_Prompt:_ What you return must be the lines of the data that hold the word "with".

[Stored data]
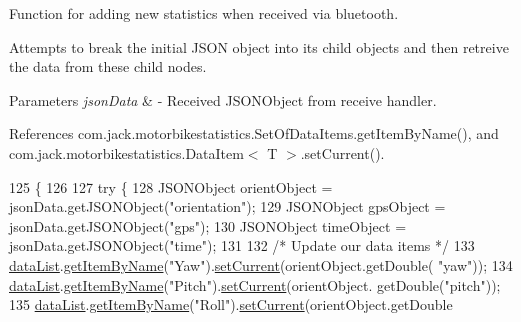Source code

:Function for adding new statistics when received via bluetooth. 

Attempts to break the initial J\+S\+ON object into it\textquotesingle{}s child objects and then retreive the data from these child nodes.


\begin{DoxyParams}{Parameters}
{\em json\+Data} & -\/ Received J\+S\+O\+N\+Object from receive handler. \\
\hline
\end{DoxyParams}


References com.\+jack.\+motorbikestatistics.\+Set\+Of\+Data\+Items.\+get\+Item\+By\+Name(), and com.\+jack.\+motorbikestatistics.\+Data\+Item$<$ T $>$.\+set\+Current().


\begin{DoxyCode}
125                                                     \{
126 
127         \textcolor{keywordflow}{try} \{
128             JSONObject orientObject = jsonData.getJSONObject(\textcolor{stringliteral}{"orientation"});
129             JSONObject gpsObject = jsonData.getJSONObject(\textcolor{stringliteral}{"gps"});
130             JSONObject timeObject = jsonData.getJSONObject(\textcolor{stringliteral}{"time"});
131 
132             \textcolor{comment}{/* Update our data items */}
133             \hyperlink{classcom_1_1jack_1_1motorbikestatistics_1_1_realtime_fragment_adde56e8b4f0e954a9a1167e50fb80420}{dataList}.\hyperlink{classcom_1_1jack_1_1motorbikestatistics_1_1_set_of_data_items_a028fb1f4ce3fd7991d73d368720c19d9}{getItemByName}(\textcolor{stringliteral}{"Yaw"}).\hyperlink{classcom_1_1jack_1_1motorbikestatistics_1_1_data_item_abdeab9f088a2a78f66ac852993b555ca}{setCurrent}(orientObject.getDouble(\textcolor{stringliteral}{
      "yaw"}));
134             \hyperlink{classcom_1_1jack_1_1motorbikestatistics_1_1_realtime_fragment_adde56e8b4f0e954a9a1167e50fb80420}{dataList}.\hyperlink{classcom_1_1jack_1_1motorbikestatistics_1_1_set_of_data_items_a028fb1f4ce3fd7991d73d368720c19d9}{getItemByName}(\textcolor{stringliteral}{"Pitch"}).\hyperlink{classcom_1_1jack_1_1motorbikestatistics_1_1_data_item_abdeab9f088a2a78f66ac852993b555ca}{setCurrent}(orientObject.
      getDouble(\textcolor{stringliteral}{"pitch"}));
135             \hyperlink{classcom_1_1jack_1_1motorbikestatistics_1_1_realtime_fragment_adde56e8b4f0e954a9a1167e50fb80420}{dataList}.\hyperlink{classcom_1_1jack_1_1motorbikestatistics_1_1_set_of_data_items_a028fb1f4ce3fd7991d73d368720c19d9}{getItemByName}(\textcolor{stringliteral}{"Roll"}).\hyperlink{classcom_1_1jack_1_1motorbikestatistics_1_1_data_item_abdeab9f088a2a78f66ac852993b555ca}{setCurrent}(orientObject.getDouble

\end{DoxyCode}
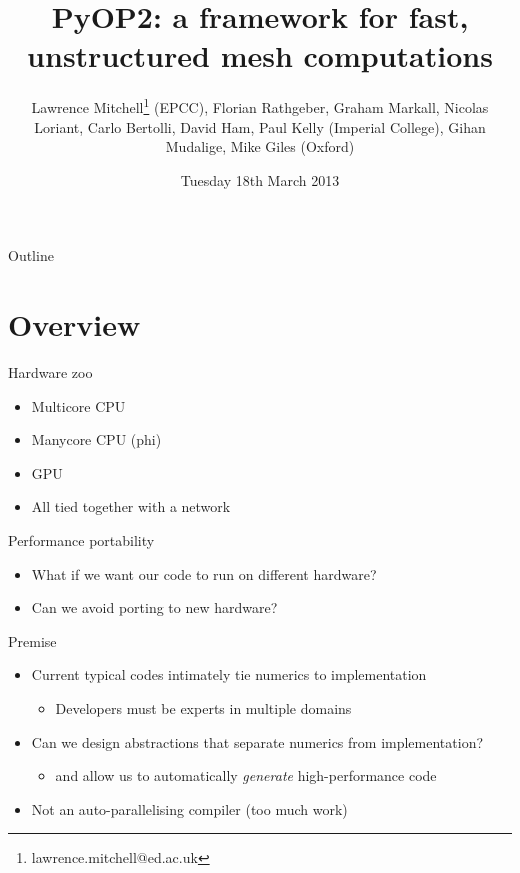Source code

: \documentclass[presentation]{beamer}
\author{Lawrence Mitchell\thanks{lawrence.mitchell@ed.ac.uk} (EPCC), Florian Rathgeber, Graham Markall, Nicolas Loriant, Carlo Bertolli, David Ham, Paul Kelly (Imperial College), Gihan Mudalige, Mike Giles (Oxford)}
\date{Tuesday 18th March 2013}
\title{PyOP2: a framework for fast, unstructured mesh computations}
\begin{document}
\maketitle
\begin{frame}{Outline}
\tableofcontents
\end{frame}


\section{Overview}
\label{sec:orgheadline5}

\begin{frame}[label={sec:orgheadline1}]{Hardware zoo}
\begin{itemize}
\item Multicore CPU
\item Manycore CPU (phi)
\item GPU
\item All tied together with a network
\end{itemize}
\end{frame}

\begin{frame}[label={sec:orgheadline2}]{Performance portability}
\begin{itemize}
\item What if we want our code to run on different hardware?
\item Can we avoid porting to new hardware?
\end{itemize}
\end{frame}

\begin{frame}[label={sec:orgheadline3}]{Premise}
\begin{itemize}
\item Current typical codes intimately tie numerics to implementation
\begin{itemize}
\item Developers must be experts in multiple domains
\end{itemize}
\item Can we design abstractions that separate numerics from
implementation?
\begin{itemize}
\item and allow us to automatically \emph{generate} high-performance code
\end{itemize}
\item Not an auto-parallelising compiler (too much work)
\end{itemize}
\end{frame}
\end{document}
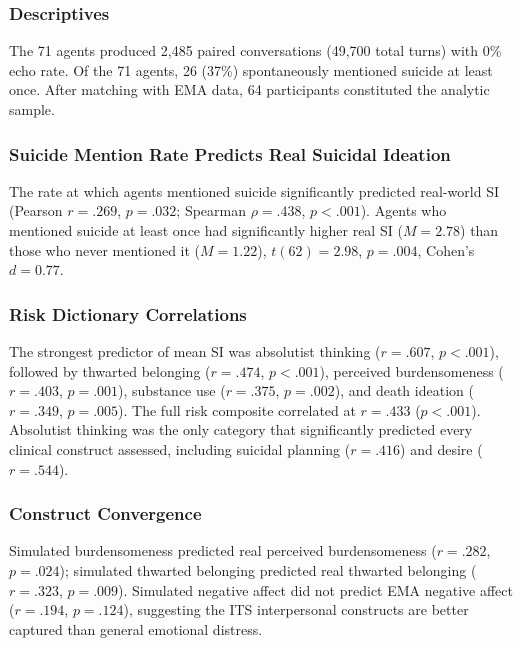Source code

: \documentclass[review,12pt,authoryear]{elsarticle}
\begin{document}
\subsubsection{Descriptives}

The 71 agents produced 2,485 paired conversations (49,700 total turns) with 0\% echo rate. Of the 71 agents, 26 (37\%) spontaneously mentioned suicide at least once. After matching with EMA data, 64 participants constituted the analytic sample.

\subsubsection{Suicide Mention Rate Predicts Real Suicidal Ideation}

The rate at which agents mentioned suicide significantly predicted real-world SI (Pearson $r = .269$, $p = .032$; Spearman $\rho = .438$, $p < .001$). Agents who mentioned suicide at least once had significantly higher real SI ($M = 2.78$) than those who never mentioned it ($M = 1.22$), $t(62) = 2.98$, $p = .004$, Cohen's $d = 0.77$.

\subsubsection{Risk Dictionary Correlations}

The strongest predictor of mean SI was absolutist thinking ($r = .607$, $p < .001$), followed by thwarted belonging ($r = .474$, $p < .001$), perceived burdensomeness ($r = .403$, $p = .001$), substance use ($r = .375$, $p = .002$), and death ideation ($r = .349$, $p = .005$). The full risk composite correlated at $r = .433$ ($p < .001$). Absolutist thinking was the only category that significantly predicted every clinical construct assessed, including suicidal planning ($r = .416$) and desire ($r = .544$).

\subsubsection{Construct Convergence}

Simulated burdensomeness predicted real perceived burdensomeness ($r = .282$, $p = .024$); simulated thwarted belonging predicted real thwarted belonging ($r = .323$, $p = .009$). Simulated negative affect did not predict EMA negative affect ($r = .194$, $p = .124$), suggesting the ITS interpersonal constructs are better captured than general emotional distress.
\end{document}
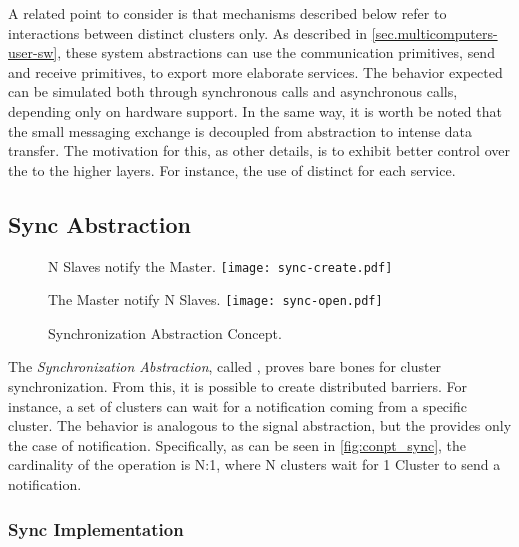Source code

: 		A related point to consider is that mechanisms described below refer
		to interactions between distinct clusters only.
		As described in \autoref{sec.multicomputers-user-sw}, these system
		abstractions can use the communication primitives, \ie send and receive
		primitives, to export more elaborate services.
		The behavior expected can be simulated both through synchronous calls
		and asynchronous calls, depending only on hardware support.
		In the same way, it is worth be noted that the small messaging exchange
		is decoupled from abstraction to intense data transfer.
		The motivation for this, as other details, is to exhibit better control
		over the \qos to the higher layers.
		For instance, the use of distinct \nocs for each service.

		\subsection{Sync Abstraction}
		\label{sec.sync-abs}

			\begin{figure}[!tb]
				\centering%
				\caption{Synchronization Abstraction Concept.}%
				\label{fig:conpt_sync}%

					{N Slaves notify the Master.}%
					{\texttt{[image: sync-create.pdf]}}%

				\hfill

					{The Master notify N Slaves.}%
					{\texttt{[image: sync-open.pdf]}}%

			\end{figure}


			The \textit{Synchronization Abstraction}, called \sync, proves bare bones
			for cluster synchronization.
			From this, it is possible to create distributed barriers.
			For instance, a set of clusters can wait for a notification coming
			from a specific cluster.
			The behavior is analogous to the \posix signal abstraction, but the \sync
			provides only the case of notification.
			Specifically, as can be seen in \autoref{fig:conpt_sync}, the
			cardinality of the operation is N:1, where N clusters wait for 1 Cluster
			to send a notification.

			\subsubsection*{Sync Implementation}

_Written solution:_
\item All tied together with a network
The 71 agents produced 2,485 paired conversations (49,700 total turns) with 0\% echo rate. Of the 71 agents, 26 (37\%) spontaneously mentioned suicide at least once. After matching with EMA data, 64 participants constituted the analytic sample.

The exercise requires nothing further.